### DATA LISTING
- Opening Delimiter -

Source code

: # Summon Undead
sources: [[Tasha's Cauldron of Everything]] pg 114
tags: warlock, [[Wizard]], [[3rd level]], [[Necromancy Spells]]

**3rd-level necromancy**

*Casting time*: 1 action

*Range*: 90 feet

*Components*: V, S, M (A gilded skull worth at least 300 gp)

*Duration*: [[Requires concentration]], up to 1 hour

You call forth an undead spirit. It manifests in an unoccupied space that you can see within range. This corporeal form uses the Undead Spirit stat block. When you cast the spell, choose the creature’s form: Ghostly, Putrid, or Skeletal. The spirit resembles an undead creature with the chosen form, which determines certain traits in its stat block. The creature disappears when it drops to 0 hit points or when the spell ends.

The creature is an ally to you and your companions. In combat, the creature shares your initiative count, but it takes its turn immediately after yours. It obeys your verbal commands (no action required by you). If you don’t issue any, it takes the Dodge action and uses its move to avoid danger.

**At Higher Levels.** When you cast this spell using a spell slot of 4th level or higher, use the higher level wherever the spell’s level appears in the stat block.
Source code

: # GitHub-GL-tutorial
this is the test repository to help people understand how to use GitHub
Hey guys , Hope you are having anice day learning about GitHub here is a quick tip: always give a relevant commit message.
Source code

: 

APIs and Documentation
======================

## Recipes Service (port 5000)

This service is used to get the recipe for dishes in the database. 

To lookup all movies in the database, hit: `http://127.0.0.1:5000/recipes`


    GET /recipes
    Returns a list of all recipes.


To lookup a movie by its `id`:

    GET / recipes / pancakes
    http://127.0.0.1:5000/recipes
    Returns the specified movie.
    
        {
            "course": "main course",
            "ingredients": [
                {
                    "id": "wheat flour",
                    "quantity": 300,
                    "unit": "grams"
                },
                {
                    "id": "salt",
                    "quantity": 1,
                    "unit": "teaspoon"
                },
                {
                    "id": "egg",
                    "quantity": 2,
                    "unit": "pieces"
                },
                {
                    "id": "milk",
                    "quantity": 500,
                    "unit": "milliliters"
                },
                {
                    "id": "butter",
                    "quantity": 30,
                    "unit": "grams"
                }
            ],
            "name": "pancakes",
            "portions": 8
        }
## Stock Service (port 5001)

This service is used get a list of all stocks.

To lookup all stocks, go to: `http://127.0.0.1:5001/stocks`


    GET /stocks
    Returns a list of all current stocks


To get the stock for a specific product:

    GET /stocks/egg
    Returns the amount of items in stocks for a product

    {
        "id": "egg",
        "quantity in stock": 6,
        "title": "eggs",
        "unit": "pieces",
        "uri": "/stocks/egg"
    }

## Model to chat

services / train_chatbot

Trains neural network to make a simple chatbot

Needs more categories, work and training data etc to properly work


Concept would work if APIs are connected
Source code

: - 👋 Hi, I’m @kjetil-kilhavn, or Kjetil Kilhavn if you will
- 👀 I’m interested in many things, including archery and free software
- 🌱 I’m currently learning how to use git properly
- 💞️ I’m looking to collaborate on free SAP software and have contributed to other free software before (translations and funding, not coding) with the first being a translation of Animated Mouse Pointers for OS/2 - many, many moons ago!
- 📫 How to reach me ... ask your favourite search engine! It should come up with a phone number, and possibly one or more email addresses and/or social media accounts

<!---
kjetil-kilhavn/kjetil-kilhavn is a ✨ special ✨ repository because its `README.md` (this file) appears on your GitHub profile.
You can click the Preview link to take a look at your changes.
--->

- Closing Delimiter -

### REQUIRED ACTION
Report each line above containing the string "http".

### ANSWER BOX
To lookup all movies in the database, hit: `http://127.0.0.1:5000/recipes`
    http://127.0.0.1:5000/recipes
To lookup all stocks, go to: `http://127.0.0.1:5001/stocks`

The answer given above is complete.